● EXERCISE DIRECTIONS
All the data below should be printed again without a single difference.

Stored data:
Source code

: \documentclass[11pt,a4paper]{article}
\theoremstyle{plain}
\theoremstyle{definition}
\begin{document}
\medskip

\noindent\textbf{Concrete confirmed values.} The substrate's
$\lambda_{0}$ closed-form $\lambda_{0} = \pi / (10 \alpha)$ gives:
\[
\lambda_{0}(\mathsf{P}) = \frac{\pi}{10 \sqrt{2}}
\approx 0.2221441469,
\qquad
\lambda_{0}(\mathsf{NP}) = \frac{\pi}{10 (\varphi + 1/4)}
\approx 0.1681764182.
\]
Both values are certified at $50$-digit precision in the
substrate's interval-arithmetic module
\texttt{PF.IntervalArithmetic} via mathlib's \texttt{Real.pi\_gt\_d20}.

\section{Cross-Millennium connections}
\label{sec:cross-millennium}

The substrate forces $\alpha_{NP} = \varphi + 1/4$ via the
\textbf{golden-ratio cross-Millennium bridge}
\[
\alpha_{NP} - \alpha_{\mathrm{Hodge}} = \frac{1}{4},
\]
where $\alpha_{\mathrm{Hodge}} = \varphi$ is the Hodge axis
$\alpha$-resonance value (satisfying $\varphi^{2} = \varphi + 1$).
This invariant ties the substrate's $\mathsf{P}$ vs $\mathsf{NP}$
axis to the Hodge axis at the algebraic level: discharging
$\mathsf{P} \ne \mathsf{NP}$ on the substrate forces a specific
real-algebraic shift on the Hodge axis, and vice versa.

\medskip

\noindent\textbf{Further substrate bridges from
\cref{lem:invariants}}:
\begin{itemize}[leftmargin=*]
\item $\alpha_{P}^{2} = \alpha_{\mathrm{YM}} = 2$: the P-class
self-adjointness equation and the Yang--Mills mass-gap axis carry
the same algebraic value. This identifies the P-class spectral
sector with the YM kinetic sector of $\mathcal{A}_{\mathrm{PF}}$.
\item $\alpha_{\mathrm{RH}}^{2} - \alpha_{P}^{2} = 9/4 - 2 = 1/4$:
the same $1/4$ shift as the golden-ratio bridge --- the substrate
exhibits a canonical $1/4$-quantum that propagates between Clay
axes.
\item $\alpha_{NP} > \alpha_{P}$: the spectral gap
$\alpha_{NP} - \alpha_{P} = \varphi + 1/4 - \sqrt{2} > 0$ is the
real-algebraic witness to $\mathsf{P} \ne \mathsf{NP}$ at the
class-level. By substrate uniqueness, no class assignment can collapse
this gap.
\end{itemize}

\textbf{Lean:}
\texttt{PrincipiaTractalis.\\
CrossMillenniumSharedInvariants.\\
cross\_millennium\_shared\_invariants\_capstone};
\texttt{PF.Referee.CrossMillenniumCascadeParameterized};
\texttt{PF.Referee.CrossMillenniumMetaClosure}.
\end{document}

● ANSWER TO THIS TASK
Source code

: \documentclass[11pt,a4paper]{article}
\theoremstyle{plain}
\theoremstyle{definition}
\begin{document}
\medskip

\noindent\textbf{Concrete confirmed values.} The substrate's
$\lambda_{0}$ closed-form $\lambda_{0} = \pi / (10 \alpha)$ gives:
\[
\lambda_{0}(\mathsf{P}) = \frac{\pi}{10 \sqrt{2}}
\approx 0.2221441469,
\qquad
\lambda_{0}(\mathsf{NP}) = \frac{\pi}{10 (\varphi + 1/4)}
\approx 0.1681764182.
\]
Both values are certified at $50$-digit precision in the
substrate's interval-arithmetic module
\texttt{PF.IntervalArithmetic} via mathlib's \texttt{Real.pi\_gt\_d20}.

\section{Cross-Millennium connections}
\label{sec:cross-millennium}

The substrate forces $\alpha_{NP} = \varphi + 1/4$ via the
\textbf{golden-ratio cross-Millennium bridge}
\[
\alpha_{NP} - \alpha_{\mathrm{Hodge}} = \frac{1}{4},
\]
where $\alpha_{\mathrm{Hodge}} = \varphi$ is the Hodge axis
$\alpha$-resonance value (satisfying $\varphi^{2} = \varphi + 1$).
This invariant ties the substrate's $\mathsf{P}$ vs $\mathsf{NP}$
axis to the Hodge axis at the algebraic level: discharging
$\mathsf{P} \ne \mathsf{NP}$ on the substrate forces a specific
real-algebraic shift on the Hodge axis, and vice versa.

\medskip

\noindent\textbf{Further substrate bridges from
\cref{lem:invariants}}:
\begin{itemize}[leftmargin=*]
\item $\alpha_{P}^{2} = \alpha_{\mathrm{YM}} = 2$: the P-class
self-adjointness equation and the Yang--Mills mass-gap axis carry
the same algebraic value. This identifies the P-class spectral
sector with the YM kinetic sector of $\mathcal{A}_{\mathrm{PF}}$.
\item $\alpha_{\mathrm{RH}}^{2} - \alpha_{P}^{2} = 9/4 - 2 = 1/4$:
the same $1/4$ shift as the golden-ratio bridge --- the substrate
exhibits a canonical $1/4$-quantum that propagates between Clay
axes.
\item $\alpha_{NP} > \alpha_{P}$: the spectral gap
$\alpha_{NP} - \alpha_{P} = \varphi + 1/4 - \sqrt{2} > 0$ is the
real-algebraic witness to $\mathsf{P} \ne \mathsf{NP}$ at the
class-level. By substrate uniqueness, no class assignment can collapse
this gap.
\end{itemize}

\textbf{Lean:}
\texttt{PrincipiaTractalis.\\
CrossMillenniumSharedInvariants.\\
cross\_millennium\_shared\_invariants\_capstone};
\texttt{PF.Referee.CrossMillenniumCascadeParameterized};
\texttt{PF.Referee.CrossMillenniumMetaClosure}.
\end{document}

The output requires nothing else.